Some of the herders had already packed up their yurts and left their summer pastures here for lower elevations elsewhere. Baish’s family would leave in the next week or so. The skies this morning were still turbulent and it was hard to know if the sun would warm the air or hide behind the clouds.
I learned from the family that the bridge over the Naryn river that I was supposed to cross on my way to Tash Rabat was still washed out. It would be impossible to take the planned route south west. I would have to go via the town of Naryn, picking up a paved road for a long segment of the drive. Looking at the map it was going to be a much longer route than the one I had planned, and I realized I had better get an earlier start than I did yesterday. I highlighted the new routes on my map but didn’t bother with measuring distances as it looked pretty clear on paper — there was one road that led to the tar road and the tar road from Naryn would go to the point where I took the turn for the old caravanserai for the last segment. For the second half of the drive I was basically doing the back bearing of my original plan for the Tash Rabat to Naryn leg, so it was only the first half of the day’s drive that would be completely improvised.
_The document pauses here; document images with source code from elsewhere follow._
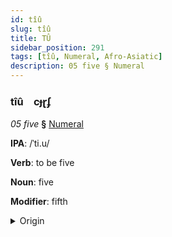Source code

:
 ```yaml
---
id: tîû
slug: tîû
title: TÛ
sidebar_position: 291
tags: [tîû, Numeral, Afro-Asiatic]
description: 05 five § Numeral
---
```


### tîû&emsp;<span kind="abugida">cɟɽʄ</span>

*05 five* **§** [Numeral](../../tags/Numeral)

**IPA**: /ˈti.u/

**Verb**: to be five

**Noun**: five

**Modifier**: fifth

<details>
    <summary>Origin</summary>
    Coptic ϯⲟⲩ tiou /tʼiːw/<br/>
    <em>Afro-Asiatic Language Family</em>
</details>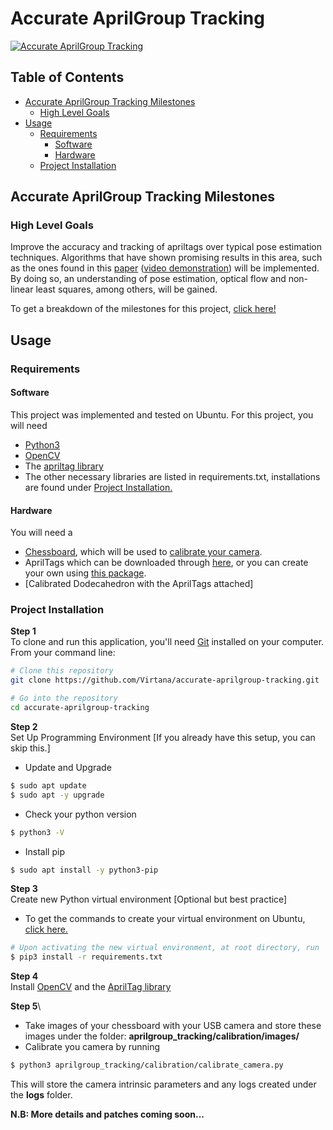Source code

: # Accurate AprilGroup Tracking

[![Accurate AprilGroup Tracking](https://i.imgur.com/9NRvmJ4.jpg)]()

## Table of Contents

- [Accurate AprilGroup Tracking Milestones](#accurate-aprilgroup-tracking-milestones)
    - [High Level Goals](#high-level-goals)
- [Usage](#usage)
    - [Requirements](#requirements) 
        - [Software](#software)
        - [Hardware](#hardware)
    - [Project Installation](#project-installation)


## Accurate AprilGroup Tracking Milestones

### High Level Goals

Improve the accuracy and tracking of apriltags over typical pose estimation techniques. Algorithms that have shown promising results in this area, such as the ones found in this [paper](https://research.fb.com/wp-content/uploads/2017/09/uist2017_pen.pdf) ([video demonstration](https://www.youtube.com/watch?v=7Xczpq4VkHM)) will be implemented. By doing so, an understanding of pose estimation, optical flow and non-linear least squares, among others, will be gained.

To get a breakdown of the milestones for this project, [click here!](https://docs.google.com/document/d/1mbGgtIESmOyPC7zV751N53poYPESlf1Rtbdir4BS704/edit?usp=sharing)

## Usage

### Requirements

#### Software

This project was implemented and tested on Ubuntu. 
For this project, you will need 
- [Python3](https://phoenixnap.com/kb/how-to-install-python-3-ubuntu)
- [OpenCV](https://docs.opencv.org/master/d2/de6/tutorial_py_setup_in_ubuntu.html)
- The [apriltag library](https://github.com/swatbotics/apriltag)
- The other necessary libraries are listed in requirements.txt, installations are found under [Project Installation.](#project-installation)

#### Hardware

You will need a 
- [Chessboard](https://www.researchgate.net/publication/330317635/figure/fig1/AS:713873762050051@1547212176704/Calibration-Boards-a-Opencv-9-6-checkerboard-b-Opencv-asymmetric-circle.ppm), which will be used to [calibrate your camera](https://docs.opencv.org/master/dc/dbb/tutorial_py_calibration.html).
- AprilTags which can be downloaded through [here](https://github.com/AprilRobotics/apriltag-imgs/), or you can create your own using [this package](https://github.com/AprilRobotics/apriltag-generation).
- [Calibrated Dodecahedron with the AprilTags attached]

### Project Installation

**Step 1**\
To clone and run this application, you'll need [Git](https://git-scm.com) installed on your computer. From your command line:

```bash
# Clone this repository 
git clone https://github.com/Virtana/accurate-aprilgroup-tracking.git

# Go into the repository
cd accurate-aprilgroup-tracking

```

**Step 2**\
Set Up Programming Environment [If you already have this setup, you can skip this.]

- Update and Upgrade
```bash
$ sudo apt update
$ sudo apt -y upgrade

```

- Check your python version
```bash
$ python3 -V
```

- Install pip
```bash
$ sudo apt install -y python3-pip
```

**Step 3**\
Create new Python virtual environment [Optional but best practice]
- To get the commands to create your virtual environment on Ubuntu, [click here.](https://www.digitalocean.com/community/tutorials/how-to-install-python-3-and-set-up-a-programming-environment-on-ubuntu-20-04-quickstart)


```bash
# Upon activating the new virtual environment, at root directory, run
$ pip3 install -r requirements.txt
```

**Step 4**\
Install [OpenCV](https://docs.opencv.org/master/d2/de6/tutorial_py_setup_in_ubuntu.html) and the [AprilTag library](https://github.com/swatbotics/apriltag)


**Step 5**\

- Take images of your chessboard with your USB camera and store these images under the folder: **aprilgroup_tracking/calibration/images/**
- Calibrate you camera by running

```bash
$ python3 aprilgroup_tracking/calibration/calibrate_camera.py
```

This will store the camera intrinsic parameters and any logs created under the **logs** folder.


**N.B: More details and patches coming soon...**
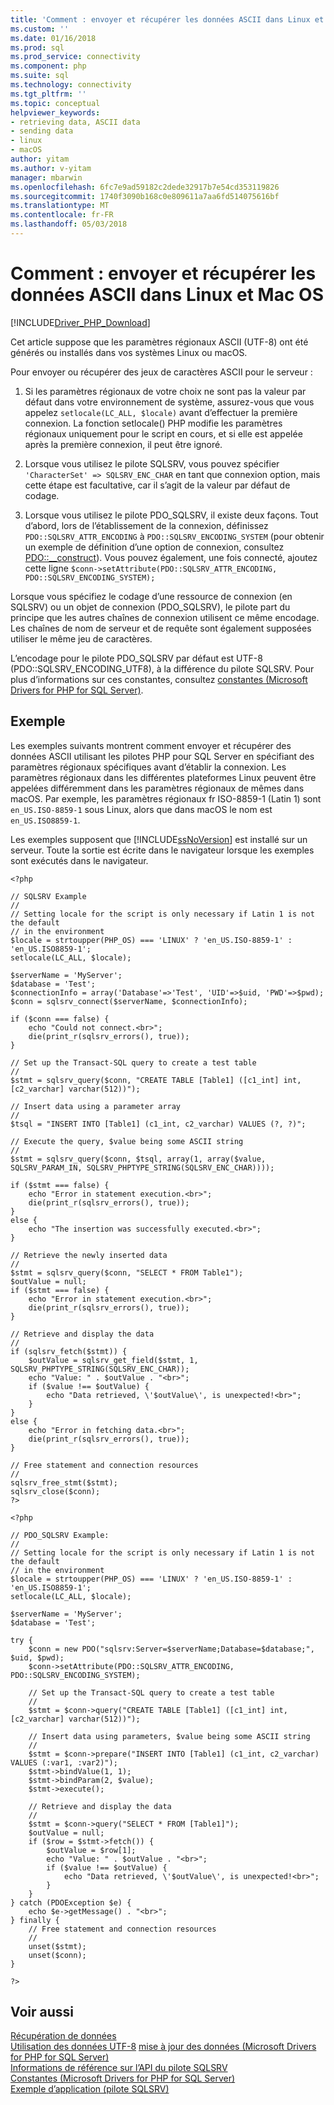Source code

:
 ```yaml
---
title: 'Comment : envoyer et récupérer les données ASCII dans Linux et macOS (SQL) | Documents Microsoft'
ms.custom: ''
ms.date: 01/16/2018
ms.prod: sql
ms.prod_service: connectivity
ms.component: php
ms.suite: sql
ms.technology: connectivity
ms.tgt_pltfrm: ''
ms.topic: conceptual
helpviewer_keywords:
- retrieving data, ASCII data
- sending data
- linux
- macOS
author: yitam
ms.author: v-yitam
manager: mbarwin
ms.openlocfilehash: 6fc7e9ad59182c2dede32917b7e54cd353119826
ms.sourcegitcommit: 1740f3090b168c0e809611a7aa6fd514075616bf
ms.translationtype: MT
ms.contentlocale: fr-FR
ms.lasthandoff: 05/03/2018
---
```

# <a name="how-to-send-and-retrieve-ascii-data-in-linux-and-macos"></a>Comment : envoyer et récupérer les données ASCII dans Linux et Mac OS 
[!INCLUDE[Driver_PHP_Download](../../includes/driver_php_download.md)]

Cet article suppose que les paramètres régionaux ASCII (UTF-8) ont été générés ou installés dans vos systèmes Linux ou macOS. 

Pour envoyer ou récupérer des jeux de caractères ASCII pour le serveur :  

1.  Si les paramètres régionaux de votre choix ne sont pas la valeur par défaut dans votre environnement de système, assurez-vous que vous appelez `setlocale(LC_ALL, $locale)` avant d’effectuer la première connexion. La fonction setlocale() PHP modifie les paramètres régionaux uniquement pour le script en cours, et si elle est appelée après la première connexion, il peut être ignoré.
 
2.  Lorsque vous utilisez le pilote SQLSRV, vous pouvez spécifier `'CharacterSet' => SQLSRV_ENC_CHAR` en tant que connexion option, mais cette étape est facultative, car il s’agit de la valeur par défaut de codage.

3.  Lorsque vous utilisez le pilote PDO_SQLSRV, il existe deux façons. Tout d’abord, lors de l’établissement de la connexion, définissez `PDO::SQLSRV_ATTR_ENCODING` à `PDO::SQLSRV_ENCODING_SYSTEM` (pour obtenir un exemple de définition d’une option de connexion, consultez [PDO::__construct](../../connect/php/pdo-construct.md)). Vous pouvez également, une fois connecté, ajoutez cette ligne `$conn->setAttribute(PDO::SQLSRV_ATTR_ENCODING, PDO::SQLSRV_ENCODING_SYSTEM);` 
  
Lorsque vous spécifiez le codage d’une ressource de connexion (en SQLSRV) ou un objet de connexion (PDO_SQLSRV), le pilote part du principe que les autres chaînes de connexion utilisent ce même encodage. Les chaînes de nom de serveur et de requête sont également supposées utiliser le même jeu de caractères.  
  
L’encodage pour le pilote PDO_SQLSRV par défaut est UTF-8 (PDO::SQLSRV_ENCODING_UTF8), à la différence du pilote SQLSRV. Pour plus d’informations sur ces constantes, consultez [constantes &#40;Microsoft Drivers for PHP for SQL Server&#41;](../../connect/php/constants-microsoft-drivers-for-php-for-sql-server.md). 
  
## <a name="example"></a>Exemple  
Les exemples suivants montrent comment envoyer et récupérer des données ASCII utilisant les pilotes PHP pour SQL Server en spécifiant des paramètres régionaux spécifiques avant d’établir la connexion. Les paramètres régionaux dans les différentes plateformes Linux peuvent être appelées différemment dans les paramètres régionaux de mêmes dans macOS. Par exemple, les paramètres régionaux fr ISO-8859-1 (Latin 1) sont `en_US.ISO-8859-1` sous Linux, alors que dans macOS le nom est `en_US.ISO8859-1`.
  
Les exemples supposent que [!INCLUDE[ssNoVersion](../../includes/ssnoversion_md.md)] est installé sur un serveur. Toute la sortie est écrite dans le navigateur lorsque les exemples sont exécutés dans le navigateur.  
  
```  
<?php  
  
// SQLSRV Example
//
// Setting locale for the script is only necessary if Latin 1 is not the default 
// in the environment
$locale = strtoupper(PHP_OS) === 'LINUX' ? 'en_US.ISO-8859-1' : 'en_US.ISO8859-1';
setlocale(LC_ALL, $locale);
        
$serverName = 'MyServer';
$database = 'Test';
$connectionInfo = array('Database'=>'Test', 'UID'=>$uid, 'PWD'=>$pwd);
$conn = sqlsrv_connect($serverName, $connectionInfo);
  
if ($conn === false) {
    echo "Could not connect.<br>";  
    die(print_r(sqlsrv_errors(), true));
}  
  
// Set up the Transact-SQL query to create a test table
//   
$stmt = sqlsrv_query($conn, "CREATE TABLE [Table1] ([c1_int] int, [c2_varchar] varchar(512))");

// Insert data using a parameter array 
//
$tsql = "INSERT INTO [Table1] (c1_int, c2_varchar) VALUES (?, ?)";
  
// Execute the query, $value being some ASCII string
//   
$stmt = sqlsrv_query($conn, $tsql, array(1, array($value, SQLSRV_PARAM_IN, SQLSRV_PHPTYPE_STRING(SQLSRV_ENC_CHAR))));
  
if ($stmt === false) {
    echo "Error in statement execution.<br>";  
    die(print_r(sqlsrv_errors(), true));  
}  
else {  
    echo "The insertion was successfully executed.<br>";  
}  
  
// Retrieve the newly inserted data
//   
$stmt = sqlsrv_query($conn, "SELECT * FROM Table1");
$outValue = null;  
if ($stmt === false) {  
    echo "Error in statement execution.<br>";  
    die(print_r(sqlsrv_errors(), true));  
}  
  
// Retrieve and display the data
//   
if (sqlsrv_fetch($stmt)) {  
    $outValue = sqlsrv_get_field($stmt, 1, SQLSRV_PHPTYPE_STRING(SQLSRV_ENC_CHAR));
    echo "Value: " . $outValue . "<br>";
    if ($value !== $outValue) {
        echo "Data retrieved, \'$outValue\', is unexpected!<br>";
    }
}  
else {  
    echo "Error in fetching data.<br>";  
    die(print_r(sqlsrv_errors(), true));  
}  

// Free statement and connection resources
//   
sqlsrv_free_stmt($stmt);  
sqlsrv_close($conn);  
?>  
```  
  
```
<?php  
  
// PDO_SQLSRV Example:
//
// Setting locale for the script is only necessary if Latin 1 is not the default 
// in the environment
$locale = strtoupper(PHP_OS) === 'LINUX' ? 'en_US.ISO-8859-1' : 'en_US.ISO8859-1';
setlocale(LC_ALL, $locale);
        
$serverName = 'MyServer';
$database = 'Test';

try {
    $conn = new PDO("sqlsrv:Server=$serverName;Database=$database;", $uid, $pwd);
    $conn->setAttribute(PDO::SQLSRV_ATTR_ENCODING, PDO::SQLSRV_ENCODING_SYSTEM);
    
    // Set up the Transact-SQL query to create a test table
    //   
    $stmt = $conn->query("CREATE TABLE [Table1] ([c1_int] int, [c2_varchar] varchar(512))");
    
    // Insert data using parameters, $value being some ASCII string
    //
    $stmt = $conn->prepare("INSERT INTO [Table1] (c1_int, c2_varchar) VALUES (:var1, :var2)");
    $stmt->bindValue(1, 1);
    $stmt->bindParam(2, $value);
    $stmt->execute();
    
    // Retrieve and display the data
    //
    $stmt = $conn->query("SELECT * FROM [Table1]");
    $outValue = null;
    if ($row = $stmt->fetch()) {
        $outValue = $row[1];
        echo "Value: " . $outValue . "<br>";
        if ($value !== $outValue) {
            echo "Data retrieved, \'$outValue\', is unexpected!<br>";
        }
    }
} catch (PDOException $e) {
    echo $e->getMessage() . "<br>";
} finally {
    // Free statement and connection resources
    //
    unset($stmt);
    unset($conn);
}

?>  
```  

## <a name="see-also"></a>Voir aussi  
[Récupération de données](../../connect/php/retrieving-data.md)  
[Utilisation des données UTF-8](../../connect/php/how-to-send-and-retrieve-utf-8-data-using-built-in-utf-8-support.md)
[mise à jour des données &#40;Microsoft Drivers for PHP for SQL Server&#41;](../../connect/php/updating-data-microsoft-drivers-for-php-for-sql-server.md)  
[Informations de référence sur l’API du pilote SQLSRV](../../connect/php/sqlsrv-driver-api-reference.md)  
[Constantes &#40;Microsoft Drivers for PHP for SQL Server&#41;](../../connect/php/constants-microsoft-drivers-for-php-for-sql-server.md)  
[Exemple d’application &#40;pilote SQLSRV&#41;](../../connect/php/example-application-sqlsrv-driver.md)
It was still cold and I was wearing my winter hat when I left the shore of Song Kul following the edge of the lake. I soon caught up to a local’s truck and fell in line behind them, following the road and marveling at the incredible beauty of the lake and the high mountains on its other side. I didn’t give it a thought when the truck turned at a fork in the road, and I continued behind for a little bit before realizing that I was now heading north along the contour of the lake instead of south-east. I had just assumed the people were going to Naryn, the nearest major town in the area. I stopped to look at the map. I did some rough measurements to get a fix on my position, then backtracked to where the fork in the road was. The other “road” was a much less used set of tracks and it was counter-intuitive that it could be the way to Naryn. Still, the compass indicated that it went roughly south-east, and the other road was definitely going north. I oriented the map to the ground for more precision, and that indicated clearly that the less-used track was the one I should take, so I set off tentatively alone on an empty two track that seemed to be heading back into the hills.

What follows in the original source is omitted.